- Born: 3 May 1980 (age 46) Brasília, Brazil
- Other names: Little Devil
- Weight: 121 lb (55 kg; 8.6 st)
- Style: BJJ, Wrestling, Muay Thai

Mixed martial arts record
- Total: 13
- Wins: 7
- By knockout: 0
- By submission: 4
- By decision: 3
- Losses: 4
- By knockout: 0
- By submission: 0
- By decision: 4
- Draws: 2
- No contests: 0

Other information
- Mixed martial arts record from Sherdog

= Daniel Lima =

Brazilian martial artist

Daniel Lima (born 3 May 1980) is a Brazilian-Australian professional mixed martial artist. He holds record of 8–4–2. He is currently living on the Gold Coast, QLD, Australia.

==Biography==

Daniel Lima was born on 28 December 1980 in Brasília, Brazil. Growing up, he always had interest in Martial Arts, especially the native martial arts of Brazil; Capoeira and Jiu Jitsu. At the age of 15, Daniel decided to focus all his energy into Brazilian jiu-jitsu. Daniel soon made a name for himself as a strong competitor, winning competitions and titles all over the world in both Brazilian jiu-jitsu and Mixed Martial Arts. These titles include winning the National title in Brazil, the North American Grappling Association title in the United States and the XFC mixed martial arts title in Australia. Daniel has also competed in Japan, New Zealand and the Philippines, and has been ranked number two in the world by the Shooto Association which is the oldest mixed martial arts association in the world. Some major titles he holds are, Brazilian jiu-jitsu National Champion, North American Submission Wrestling Champion and X.F.C Australian Champion.

==BJJ==
Lima is the Head coach of Fight Club BJJ on the Gold Coast (Miami) in Queensland, Australia. Over the years his teaching ability has grown with his reputation. Together in Brazil, he and Marcio Bittencourt combined their teams to form Fight Club Jiu-Jitsu, which became one of the strongest teams in Bahia, Brazil. From there, Marcio continued to grow and strengthen the team in Brazil while Daniel took Fight Club Jiu-Jitsu around the world. He taught in the US, New Zealand and finally Australia in 2003. He has expanded Fight Club Jiu-Jitsu into a diverse and fast growing organisation in various locations throughout his new home of Australia. He has led Fight Club Jiu-Jitsu to win many championships, including producing world champions of Brazilian jiu-jitsu and international level mixed martial arts fighters. He has also promoted several people to Black Belt in BJJ.
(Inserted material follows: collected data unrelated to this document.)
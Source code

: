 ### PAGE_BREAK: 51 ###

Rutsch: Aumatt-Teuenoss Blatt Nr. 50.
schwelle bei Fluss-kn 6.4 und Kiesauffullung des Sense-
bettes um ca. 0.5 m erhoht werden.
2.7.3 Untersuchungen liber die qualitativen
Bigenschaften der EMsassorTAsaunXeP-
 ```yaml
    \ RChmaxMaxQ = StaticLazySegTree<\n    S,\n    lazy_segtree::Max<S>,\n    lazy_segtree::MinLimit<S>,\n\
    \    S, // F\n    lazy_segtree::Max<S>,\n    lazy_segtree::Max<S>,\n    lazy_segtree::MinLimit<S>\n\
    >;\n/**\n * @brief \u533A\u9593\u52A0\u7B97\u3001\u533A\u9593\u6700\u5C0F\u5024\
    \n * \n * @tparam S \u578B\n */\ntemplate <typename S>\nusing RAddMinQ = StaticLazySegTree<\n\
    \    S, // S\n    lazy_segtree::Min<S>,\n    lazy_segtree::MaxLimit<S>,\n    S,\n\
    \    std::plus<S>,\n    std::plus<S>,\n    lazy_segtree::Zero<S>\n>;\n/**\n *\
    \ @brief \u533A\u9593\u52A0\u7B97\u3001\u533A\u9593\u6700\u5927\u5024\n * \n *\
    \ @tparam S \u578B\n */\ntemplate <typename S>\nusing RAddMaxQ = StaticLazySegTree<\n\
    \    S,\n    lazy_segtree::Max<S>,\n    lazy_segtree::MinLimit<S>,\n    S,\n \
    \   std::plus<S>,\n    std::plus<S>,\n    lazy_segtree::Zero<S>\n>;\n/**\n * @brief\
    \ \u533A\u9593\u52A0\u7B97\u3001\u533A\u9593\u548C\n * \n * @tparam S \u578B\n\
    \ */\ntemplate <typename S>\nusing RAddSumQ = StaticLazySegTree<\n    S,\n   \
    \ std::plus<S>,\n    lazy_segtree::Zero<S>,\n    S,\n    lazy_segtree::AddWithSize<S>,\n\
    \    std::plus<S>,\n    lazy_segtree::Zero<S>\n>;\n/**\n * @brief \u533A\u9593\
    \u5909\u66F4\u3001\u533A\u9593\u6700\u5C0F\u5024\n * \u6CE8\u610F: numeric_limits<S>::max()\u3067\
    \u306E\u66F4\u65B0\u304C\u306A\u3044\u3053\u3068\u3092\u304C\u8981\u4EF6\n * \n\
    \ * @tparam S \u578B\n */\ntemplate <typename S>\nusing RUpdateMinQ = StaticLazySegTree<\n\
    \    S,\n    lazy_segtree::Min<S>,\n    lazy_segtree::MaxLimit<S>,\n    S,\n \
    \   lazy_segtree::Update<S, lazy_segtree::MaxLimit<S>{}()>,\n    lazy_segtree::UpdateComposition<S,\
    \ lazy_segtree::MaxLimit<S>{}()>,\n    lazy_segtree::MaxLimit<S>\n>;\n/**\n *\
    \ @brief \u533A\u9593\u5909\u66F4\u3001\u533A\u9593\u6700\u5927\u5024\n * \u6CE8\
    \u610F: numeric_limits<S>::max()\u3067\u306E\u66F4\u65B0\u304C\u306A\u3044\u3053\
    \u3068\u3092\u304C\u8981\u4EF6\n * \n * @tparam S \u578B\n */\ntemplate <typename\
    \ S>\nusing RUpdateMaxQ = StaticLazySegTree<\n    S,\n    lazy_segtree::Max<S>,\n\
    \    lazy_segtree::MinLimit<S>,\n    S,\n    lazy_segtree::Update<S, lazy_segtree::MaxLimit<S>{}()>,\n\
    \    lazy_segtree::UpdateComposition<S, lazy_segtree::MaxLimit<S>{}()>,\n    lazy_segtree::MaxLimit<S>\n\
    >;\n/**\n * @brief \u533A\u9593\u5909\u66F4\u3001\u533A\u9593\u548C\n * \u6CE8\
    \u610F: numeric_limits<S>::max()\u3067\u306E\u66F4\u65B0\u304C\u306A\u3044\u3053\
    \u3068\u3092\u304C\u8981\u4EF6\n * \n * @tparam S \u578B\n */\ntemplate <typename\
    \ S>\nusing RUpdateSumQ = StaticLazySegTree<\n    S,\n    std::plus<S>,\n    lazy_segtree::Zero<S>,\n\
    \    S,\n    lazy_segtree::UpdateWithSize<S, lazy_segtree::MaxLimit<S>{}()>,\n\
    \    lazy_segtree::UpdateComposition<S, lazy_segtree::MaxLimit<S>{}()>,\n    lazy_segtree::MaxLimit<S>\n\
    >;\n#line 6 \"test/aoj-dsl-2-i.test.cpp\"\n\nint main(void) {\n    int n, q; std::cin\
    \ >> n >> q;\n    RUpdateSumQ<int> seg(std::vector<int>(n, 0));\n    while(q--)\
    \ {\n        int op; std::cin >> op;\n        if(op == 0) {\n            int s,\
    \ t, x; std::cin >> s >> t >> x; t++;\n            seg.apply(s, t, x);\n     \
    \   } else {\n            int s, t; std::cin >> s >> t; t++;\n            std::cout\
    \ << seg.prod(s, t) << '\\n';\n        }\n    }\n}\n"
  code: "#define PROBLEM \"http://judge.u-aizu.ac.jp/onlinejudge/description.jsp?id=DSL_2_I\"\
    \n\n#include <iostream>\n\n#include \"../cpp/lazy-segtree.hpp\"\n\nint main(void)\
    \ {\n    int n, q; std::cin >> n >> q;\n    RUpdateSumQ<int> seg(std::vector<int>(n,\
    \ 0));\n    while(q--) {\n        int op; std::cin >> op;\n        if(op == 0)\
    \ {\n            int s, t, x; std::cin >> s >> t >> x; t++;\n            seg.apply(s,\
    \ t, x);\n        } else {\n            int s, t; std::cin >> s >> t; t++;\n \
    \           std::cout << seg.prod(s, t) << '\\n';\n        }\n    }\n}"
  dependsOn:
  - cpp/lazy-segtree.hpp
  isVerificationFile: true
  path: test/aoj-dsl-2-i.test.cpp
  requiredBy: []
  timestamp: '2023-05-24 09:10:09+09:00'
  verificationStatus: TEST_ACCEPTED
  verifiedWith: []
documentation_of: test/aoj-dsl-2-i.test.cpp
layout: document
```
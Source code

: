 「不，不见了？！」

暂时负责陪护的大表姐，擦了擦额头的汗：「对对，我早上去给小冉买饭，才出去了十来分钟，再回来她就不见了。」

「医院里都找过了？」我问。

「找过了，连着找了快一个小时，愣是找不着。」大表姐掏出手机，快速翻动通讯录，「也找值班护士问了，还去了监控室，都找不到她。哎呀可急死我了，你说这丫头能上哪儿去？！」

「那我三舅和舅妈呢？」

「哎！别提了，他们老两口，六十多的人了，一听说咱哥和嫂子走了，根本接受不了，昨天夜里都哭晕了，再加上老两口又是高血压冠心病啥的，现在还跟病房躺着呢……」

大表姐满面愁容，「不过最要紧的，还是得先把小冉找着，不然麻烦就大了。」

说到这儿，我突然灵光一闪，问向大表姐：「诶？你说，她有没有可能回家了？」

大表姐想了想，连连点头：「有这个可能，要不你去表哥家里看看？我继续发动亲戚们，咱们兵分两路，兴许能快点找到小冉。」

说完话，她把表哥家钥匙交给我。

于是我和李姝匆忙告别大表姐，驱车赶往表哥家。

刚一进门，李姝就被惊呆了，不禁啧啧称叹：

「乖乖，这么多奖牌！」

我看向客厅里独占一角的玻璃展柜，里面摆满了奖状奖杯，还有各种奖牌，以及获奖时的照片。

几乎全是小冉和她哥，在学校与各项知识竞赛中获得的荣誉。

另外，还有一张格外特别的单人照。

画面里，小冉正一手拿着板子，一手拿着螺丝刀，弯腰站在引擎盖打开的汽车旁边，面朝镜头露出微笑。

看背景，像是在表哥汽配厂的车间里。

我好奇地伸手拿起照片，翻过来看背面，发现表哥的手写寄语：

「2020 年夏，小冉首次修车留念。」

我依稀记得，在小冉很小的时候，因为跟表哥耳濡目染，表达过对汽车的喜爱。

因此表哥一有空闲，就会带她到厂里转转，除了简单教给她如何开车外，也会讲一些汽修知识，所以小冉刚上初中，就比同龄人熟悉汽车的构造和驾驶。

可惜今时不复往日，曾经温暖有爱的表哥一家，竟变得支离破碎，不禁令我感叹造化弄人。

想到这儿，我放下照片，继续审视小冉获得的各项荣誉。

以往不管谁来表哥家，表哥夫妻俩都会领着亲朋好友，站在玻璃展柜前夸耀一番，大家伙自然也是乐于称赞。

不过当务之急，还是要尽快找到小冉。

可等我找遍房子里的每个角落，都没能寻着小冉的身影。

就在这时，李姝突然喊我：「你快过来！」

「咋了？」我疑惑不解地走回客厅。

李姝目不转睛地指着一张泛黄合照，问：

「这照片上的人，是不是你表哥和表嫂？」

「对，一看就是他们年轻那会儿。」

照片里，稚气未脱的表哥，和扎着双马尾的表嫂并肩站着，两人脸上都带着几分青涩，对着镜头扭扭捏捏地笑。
Daniel Lima also has extensive qualifications in the Martial Arts and Sporting areas including Cert II Sport & Recreation, Cert III Sport & Recreation, Cert IV Sport & Recreation, Cert III Fitness, Cert IV Fitness, Cert IV Assessment in Workplace Training, Diploma in Sports Coaching and Advanced Diploma in Sports Recreation, Defensive Tactics Instructor, Dynamic Simulation Instructor, Spontaneous Knife Defence Instructor, Senior First Aid Certificate and Working with Children Blue Card.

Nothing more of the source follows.